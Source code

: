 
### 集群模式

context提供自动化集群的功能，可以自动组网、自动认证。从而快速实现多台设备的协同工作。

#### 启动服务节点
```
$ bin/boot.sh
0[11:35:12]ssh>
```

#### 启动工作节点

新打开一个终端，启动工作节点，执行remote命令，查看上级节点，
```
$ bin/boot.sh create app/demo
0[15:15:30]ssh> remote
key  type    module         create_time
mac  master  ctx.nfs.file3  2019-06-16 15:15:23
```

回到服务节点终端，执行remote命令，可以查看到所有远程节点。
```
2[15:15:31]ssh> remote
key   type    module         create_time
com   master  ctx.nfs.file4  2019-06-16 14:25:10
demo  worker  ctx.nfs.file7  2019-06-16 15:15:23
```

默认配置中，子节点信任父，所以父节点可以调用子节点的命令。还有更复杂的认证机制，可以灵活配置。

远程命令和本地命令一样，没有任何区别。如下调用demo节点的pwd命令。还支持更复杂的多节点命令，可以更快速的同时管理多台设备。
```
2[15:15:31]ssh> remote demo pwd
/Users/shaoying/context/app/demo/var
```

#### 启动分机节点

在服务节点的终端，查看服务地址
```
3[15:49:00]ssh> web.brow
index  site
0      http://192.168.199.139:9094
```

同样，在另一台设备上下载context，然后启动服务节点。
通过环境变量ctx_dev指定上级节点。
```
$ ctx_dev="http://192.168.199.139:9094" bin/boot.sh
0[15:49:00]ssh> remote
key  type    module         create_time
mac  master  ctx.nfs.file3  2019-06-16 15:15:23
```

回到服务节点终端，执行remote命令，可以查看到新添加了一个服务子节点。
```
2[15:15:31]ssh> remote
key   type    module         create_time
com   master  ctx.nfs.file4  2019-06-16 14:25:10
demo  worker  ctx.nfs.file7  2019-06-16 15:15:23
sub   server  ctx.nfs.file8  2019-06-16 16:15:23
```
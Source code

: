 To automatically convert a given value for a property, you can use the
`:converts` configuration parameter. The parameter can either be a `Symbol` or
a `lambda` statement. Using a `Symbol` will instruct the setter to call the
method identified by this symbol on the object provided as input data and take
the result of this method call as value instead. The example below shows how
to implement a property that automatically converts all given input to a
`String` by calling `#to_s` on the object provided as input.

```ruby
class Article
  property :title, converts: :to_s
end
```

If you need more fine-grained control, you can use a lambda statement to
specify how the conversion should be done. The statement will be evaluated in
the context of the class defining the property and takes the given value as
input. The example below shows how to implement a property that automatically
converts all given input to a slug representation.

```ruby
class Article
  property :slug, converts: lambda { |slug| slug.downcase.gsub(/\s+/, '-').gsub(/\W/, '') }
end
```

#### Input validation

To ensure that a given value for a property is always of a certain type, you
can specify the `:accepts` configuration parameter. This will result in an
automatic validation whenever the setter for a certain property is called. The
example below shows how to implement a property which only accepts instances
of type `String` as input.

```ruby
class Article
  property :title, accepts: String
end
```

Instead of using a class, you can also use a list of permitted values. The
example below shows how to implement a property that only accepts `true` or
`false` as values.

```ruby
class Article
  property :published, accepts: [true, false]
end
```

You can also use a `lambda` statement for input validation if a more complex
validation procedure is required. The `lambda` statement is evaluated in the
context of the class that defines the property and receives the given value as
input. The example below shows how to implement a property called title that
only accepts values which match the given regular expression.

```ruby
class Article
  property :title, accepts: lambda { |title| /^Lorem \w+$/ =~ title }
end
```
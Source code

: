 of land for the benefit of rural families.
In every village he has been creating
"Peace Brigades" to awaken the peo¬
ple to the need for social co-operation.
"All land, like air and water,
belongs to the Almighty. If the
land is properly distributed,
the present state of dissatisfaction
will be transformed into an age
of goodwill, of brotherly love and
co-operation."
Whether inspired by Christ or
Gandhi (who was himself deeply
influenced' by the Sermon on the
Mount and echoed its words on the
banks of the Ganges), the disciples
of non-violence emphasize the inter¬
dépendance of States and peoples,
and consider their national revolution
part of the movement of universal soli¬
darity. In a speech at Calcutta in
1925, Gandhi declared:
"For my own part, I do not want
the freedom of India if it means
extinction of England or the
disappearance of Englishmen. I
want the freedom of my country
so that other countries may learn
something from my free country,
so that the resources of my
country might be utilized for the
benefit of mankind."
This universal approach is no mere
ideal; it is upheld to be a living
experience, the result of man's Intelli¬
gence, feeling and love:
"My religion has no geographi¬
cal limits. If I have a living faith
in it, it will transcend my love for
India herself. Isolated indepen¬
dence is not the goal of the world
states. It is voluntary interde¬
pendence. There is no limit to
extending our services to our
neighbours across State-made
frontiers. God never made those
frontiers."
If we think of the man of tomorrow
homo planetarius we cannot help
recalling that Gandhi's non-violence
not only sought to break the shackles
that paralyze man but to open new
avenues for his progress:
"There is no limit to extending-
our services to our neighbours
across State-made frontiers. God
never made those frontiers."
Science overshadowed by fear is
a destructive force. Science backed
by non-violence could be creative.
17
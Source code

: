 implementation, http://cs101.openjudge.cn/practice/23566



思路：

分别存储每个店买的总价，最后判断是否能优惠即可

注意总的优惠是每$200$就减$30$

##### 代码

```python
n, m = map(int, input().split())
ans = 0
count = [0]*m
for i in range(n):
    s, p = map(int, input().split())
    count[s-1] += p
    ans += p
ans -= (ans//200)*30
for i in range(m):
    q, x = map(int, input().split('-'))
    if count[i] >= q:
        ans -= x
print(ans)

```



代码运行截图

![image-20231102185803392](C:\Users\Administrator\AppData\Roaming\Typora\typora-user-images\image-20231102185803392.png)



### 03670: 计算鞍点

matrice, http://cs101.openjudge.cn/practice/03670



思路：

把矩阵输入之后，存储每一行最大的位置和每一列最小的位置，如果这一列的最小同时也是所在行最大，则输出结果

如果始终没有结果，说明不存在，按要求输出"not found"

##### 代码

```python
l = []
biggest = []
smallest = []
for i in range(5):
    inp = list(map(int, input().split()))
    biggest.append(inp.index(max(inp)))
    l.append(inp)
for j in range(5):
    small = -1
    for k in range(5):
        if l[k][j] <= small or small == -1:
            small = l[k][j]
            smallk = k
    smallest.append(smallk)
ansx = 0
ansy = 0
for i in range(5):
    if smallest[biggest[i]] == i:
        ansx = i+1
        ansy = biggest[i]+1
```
___
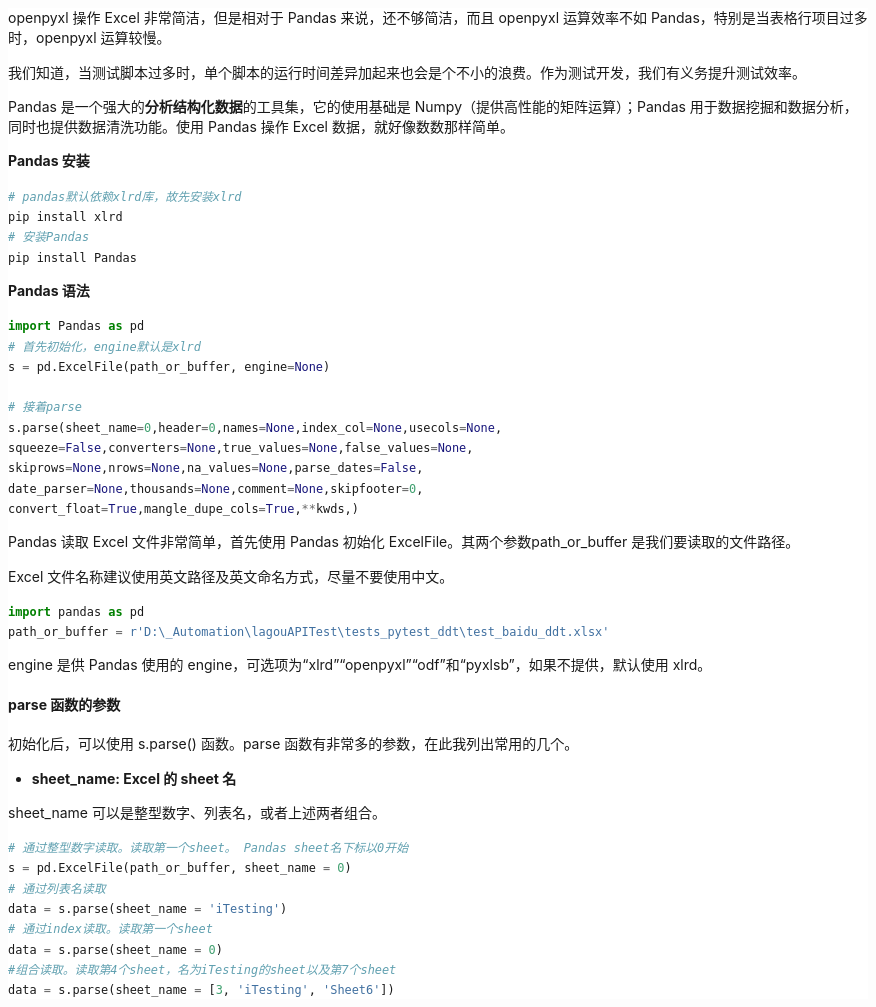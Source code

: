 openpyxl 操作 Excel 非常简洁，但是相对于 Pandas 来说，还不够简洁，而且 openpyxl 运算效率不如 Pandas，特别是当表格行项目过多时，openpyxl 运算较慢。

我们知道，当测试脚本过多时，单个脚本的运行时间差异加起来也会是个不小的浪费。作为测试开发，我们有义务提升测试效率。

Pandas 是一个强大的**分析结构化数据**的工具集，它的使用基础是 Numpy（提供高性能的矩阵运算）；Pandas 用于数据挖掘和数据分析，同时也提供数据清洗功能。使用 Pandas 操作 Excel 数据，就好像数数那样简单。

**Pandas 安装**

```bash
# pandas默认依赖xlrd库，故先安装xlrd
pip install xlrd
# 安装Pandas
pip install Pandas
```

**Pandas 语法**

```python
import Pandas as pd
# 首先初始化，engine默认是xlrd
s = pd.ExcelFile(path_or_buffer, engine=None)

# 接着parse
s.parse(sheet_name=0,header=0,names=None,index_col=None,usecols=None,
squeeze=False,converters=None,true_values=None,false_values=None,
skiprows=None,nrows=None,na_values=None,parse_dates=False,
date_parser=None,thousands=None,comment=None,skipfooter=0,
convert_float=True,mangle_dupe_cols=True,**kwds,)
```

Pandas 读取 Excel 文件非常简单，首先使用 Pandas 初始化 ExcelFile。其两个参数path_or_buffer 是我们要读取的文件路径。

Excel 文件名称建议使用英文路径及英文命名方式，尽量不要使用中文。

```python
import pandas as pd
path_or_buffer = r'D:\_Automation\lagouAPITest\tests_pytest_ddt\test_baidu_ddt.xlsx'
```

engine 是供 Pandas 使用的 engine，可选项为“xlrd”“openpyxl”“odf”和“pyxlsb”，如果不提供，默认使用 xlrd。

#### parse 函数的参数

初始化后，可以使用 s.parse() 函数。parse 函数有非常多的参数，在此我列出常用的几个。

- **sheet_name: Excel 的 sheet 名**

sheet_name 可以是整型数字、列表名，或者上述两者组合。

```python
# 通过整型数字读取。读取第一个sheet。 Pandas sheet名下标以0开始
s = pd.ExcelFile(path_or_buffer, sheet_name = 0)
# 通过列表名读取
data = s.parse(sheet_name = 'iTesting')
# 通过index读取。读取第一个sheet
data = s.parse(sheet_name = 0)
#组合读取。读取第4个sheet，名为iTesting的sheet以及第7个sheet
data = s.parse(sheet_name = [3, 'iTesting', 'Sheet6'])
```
___
• [TASK REQUIREMENTS]: Using the data above, say how many lines include "called". No other reply is needed.

• [EXPECTED ANSWER]: 2